## Prompt:
Extract, from the records beneath this instruction, each line that contains the word "Technology".

━━━━━ Provided data

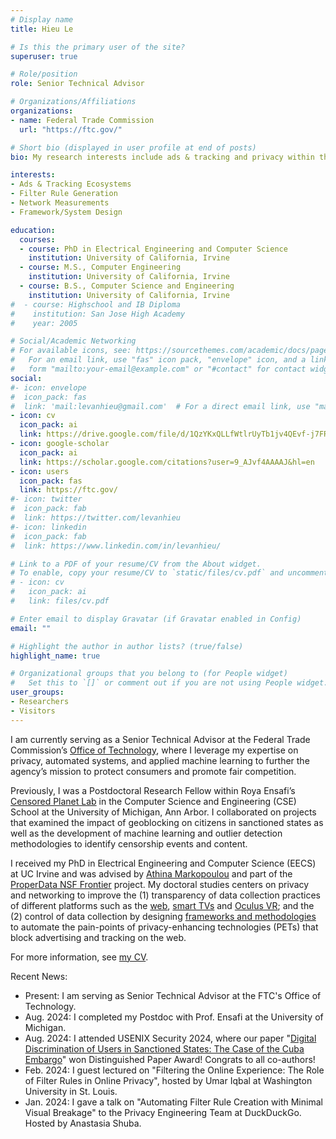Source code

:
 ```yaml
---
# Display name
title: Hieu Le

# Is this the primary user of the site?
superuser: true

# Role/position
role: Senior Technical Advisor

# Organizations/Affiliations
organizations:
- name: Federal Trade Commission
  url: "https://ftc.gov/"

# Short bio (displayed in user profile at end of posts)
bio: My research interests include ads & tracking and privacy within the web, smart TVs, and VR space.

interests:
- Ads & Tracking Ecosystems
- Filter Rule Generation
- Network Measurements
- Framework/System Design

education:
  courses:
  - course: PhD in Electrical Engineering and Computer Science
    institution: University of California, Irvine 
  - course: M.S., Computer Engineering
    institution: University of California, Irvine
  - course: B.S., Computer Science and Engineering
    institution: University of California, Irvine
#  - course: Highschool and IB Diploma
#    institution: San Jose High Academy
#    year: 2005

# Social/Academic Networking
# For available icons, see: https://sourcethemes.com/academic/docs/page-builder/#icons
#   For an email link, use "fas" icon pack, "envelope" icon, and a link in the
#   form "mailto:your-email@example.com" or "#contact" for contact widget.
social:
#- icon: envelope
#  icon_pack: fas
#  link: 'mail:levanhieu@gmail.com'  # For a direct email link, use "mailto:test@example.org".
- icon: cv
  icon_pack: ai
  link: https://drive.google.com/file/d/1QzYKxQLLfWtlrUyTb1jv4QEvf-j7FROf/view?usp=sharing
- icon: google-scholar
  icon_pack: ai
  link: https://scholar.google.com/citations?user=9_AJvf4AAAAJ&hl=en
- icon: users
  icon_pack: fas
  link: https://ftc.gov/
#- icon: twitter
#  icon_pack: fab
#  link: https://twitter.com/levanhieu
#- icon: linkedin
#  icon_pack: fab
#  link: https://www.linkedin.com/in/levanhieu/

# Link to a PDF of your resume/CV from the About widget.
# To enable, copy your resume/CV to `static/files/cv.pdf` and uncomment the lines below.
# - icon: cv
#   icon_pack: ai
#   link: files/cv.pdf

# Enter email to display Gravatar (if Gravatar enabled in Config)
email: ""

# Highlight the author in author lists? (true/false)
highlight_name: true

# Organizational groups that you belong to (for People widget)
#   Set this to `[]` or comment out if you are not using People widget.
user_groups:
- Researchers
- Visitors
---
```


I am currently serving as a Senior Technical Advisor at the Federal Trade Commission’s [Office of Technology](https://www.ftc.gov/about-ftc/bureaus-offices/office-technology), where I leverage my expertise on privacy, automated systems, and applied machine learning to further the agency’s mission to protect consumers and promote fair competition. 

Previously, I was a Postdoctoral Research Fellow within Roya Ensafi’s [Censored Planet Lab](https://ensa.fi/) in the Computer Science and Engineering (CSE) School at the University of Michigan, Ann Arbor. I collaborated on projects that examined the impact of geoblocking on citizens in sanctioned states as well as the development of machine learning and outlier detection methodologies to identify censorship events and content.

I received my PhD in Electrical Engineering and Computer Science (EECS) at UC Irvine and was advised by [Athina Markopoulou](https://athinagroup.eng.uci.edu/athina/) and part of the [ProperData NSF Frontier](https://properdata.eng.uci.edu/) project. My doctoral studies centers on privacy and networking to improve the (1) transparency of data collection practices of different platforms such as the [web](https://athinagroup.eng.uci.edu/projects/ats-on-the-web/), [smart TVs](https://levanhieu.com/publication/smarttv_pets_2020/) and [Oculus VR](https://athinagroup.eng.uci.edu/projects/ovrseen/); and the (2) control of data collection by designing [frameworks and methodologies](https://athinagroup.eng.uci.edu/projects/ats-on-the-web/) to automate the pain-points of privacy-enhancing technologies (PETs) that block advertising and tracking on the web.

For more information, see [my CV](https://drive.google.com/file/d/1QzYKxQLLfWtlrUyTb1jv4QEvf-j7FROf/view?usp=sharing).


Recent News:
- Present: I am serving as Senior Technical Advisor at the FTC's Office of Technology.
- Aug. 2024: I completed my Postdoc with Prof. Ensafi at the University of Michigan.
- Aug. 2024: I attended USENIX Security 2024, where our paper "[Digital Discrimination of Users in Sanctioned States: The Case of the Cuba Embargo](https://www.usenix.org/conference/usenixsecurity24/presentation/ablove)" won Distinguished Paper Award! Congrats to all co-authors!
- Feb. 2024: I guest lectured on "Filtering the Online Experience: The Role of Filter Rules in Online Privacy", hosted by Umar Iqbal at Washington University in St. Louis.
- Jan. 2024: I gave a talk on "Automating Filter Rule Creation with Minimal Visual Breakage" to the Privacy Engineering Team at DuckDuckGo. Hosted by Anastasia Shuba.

━━━━━━━━━━

## Result for this task:
I am currently serving as a Senior Technical Advisor at the Federal Trade Commission’s [Office of Technology](https://www.ftc.gov/about-ftc/bureaus-offices/office-technology), where I leverage my expertise on privacy, automated systems, and applied machine learning to further the agency’s mission to protect consumers and promote fair competition. 
- Present: I am serving as Senior Technical Advisor at the FTC's Office of Technology.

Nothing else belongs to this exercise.